Python

We install many versions of Python. The normal Python module also includes many common libraries, such as matplotlib, and ipython. NumPy and SciPy are provided as a separate module, see SciPy bundle.

The software we build for the cluster is optimized for the hardware. Pre-compiled versions are often only built generically, which will give up a lot of performance. Try to use the modules provided if possible.

Virtual environments

The virtualenv command is included in the Python modules. Load your favourite version of Python (and everything else you need, e.g. SciPy-bundle) from the module system first. The first time, we create a new virtual environment (only done once), e.g.

flat_modules
module load SciPy-bundle/2021.05-foss-2021a matplotlib/3.4.2-foss-2021a h5py/3.2.1-foss-2021a
virtualenv --system-site-packages my_python

to use this environment, we must activate it and load the modules (every time you log in)

flat_modules
module load SciPy-bundle/2021.05-foss-2021a matplotlib/3.4.2-foss-2021a h5py/3.2.1-foss-2021a
source my_python/bin/activate

and then we can install modules locally

pip install --no-cache-dir --no-build-isolation some_module

The --no-cache-dir option is required to avoid it from reusing earlier installations from the same user in a different environment. The --no-build-isolation is to make sure that it uses the loaded modules from the module system when building any Cython libraries.

For more information see 1

Accessing virtual environments in Jupyter Notebook

If you're using virtual-environments in connection with Jupyter Notebook you might have problems that the kernel used in Jupyter doesn't recognize the correct site-packages. To resolve this do the following after completing the above steps

flat_modules
module load SciPy-bundle/2021.05-foss-2021a matplotlib/3.4.2-foss-2021a h5py/3.2.1-foss-2021a
source my_python/bin/activate
python -m ipykernel install --user --name=my_python --display-name="My Python"

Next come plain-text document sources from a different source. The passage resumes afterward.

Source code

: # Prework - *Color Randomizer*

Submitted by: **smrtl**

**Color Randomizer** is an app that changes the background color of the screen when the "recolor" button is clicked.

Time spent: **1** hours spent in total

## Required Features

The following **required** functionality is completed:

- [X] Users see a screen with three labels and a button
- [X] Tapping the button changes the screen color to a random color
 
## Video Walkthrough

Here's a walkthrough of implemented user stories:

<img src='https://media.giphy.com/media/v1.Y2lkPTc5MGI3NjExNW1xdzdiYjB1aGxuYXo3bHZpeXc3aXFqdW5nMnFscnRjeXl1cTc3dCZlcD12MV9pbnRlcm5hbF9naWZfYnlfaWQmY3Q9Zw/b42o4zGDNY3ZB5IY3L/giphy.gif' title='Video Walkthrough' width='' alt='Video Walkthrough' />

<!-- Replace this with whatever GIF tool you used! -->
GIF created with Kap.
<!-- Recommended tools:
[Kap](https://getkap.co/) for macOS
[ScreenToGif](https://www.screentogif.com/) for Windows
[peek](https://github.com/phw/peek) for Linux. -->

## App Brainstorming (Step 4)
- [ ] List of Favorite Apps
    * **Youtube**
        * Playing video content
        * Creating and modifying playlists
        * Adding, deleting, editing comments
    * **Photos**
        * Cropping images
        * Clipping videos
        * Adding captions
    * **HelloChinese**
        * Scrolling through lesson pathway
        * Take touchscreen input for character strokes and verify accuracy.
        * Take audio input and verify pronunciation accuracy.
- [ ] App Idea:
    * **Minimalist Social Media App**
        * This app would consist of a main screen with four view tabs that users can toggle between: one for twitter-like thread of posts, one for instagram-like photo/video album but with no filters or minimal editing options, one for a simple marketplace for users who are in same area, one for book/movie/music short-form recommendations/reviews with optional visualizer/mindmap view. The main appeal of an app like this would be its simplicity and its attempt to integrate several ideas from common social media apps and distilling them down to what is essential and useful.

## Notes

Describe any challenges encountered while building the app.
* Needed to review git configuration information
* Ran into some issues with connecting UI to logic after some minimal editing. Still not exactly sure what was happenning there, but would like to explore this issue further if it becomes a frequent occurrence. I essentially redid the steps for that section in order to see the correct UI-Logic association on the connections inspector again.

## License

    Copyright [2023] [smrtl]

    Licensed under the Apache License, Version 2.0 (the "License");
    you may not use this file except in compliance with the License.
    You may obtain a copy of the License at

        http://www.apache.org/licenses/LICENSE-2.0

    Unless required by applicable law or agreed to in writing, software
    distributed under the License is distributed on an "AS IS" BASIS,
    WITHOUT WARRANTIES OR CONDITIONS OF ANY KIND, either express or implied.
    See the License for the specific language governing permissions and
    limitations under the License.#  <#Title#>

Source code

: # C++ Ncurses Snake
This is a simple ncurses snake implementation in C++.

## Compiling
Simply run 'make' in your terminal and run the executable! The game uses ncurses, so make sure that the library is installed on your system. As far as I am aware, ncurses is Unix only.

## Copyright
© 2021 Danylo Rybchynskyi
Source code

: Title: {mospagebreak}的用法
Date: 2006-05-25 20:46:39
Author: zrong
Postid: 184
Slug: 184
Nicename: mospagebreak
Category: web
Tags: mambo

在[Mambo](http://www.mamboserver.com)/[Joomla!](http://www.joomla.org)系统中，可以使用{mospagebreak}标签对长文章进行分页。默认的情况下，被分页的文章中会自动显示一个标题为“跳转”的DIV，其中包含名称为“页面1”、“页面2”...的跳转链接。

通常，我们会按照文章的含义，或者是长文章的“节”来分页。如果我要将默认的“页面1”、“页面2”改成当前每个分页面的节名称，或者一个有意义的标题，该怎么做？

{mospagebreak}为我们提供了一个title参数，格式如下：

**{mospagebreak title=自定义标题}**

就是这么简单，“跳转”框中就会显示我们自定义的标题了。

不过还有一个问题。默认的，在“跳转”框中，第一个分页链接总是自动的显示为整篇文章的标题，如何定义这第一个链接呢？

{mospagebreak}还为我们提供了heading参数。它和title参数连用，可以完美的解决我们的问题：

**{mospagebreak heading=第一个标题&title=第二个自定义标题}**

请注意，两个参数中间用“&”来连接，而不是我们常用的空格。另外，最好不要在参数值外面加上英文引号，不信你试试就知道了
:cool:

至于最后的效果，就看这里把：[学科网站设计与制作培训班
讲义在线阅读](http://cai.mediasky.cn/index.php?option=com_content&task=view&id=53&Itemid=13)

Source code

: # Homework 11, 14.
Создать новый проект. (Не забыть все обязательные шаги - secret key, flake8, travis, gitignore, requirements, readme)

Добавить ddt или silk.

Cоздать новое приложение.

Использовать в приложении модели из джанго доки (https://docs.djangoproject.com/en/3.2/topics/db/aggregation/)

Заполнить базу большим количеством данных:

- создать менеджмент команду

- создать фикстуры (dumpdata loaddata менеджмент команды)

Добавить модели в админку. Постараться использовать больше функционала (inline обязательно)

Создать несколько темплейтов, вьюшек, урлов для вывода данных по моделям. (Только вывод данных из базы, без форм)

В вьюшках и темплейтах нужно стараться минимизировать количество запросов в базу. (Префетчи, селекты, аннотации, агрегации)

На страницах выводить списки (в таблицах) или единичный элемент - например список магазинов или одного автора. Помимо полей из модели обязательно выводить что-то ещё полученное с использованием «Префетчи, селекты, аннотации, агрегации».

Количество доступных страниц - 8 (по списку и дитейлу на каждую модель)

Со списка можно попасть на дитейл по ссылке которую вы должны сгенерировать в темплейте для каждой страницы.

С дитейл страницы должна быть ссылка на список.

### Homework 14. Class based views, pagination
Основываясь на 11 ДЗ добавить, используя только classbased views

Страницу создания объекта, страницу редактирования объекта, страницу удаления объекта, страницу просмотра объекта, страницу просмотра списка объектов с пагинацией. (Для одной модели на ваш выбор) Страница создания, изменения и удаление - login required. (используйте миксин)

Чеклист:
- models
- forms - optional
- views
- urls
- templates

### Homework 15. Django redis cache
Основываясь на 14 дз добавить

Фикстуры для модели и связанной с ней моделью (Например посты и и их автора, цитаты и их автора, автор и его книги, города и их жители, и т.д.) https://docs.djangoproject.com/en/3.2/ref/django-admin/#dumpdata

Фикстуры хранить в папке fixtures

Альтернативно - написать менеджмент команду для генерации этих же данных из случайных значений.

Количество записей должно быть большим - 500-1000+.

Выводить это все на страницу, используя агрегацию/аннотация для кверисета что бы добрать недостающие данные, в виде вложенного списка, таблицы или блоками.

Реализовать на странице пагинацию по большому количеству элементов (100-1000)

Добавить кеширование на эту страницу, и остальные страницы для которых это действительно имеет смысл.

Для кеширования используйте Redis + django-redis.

and then when running your notebooks you should be able to select this as your kernel

Changing kernel is done under Kernel>Change kernel>My Python

Installing local Python modules

We recommend the virtualenv method above. With the pip command, you can install additional python libraries yourself. You must first choose a existing python module and load it, e.g:

flat_modules
module load SciPy-bundle/2021.05-foss-2021a matplotlib/3.4.2-foss-2021a h5py/3.2.1-foss-2021a

It is a good idea to try to use as many python packages from the module tree as possible, since

  1. You will have to install fewer additional packages.
  2. They are sometimes much faster then the generic packages you get from pip install (NumPy can be up to 10x faster).

If you need an additional package, you can then install it via

pip install some_library --prefix <your_python_path>

which will skip all the dependencies you already satisfy via the loaded modules.

You will need add the site-packages path to $PYTHONPATH, e.g:

export PYTHONPATH=$PYTHONPATH:<your_python_path>/lib/python3.7/site-packages/

Similarly, you may have to add

export PATH=$PATH:<your_python_path>/bin

to your $PATH and for some libraries, also extend $LD_LIBRARY_PATH to where various shared libraries may end up.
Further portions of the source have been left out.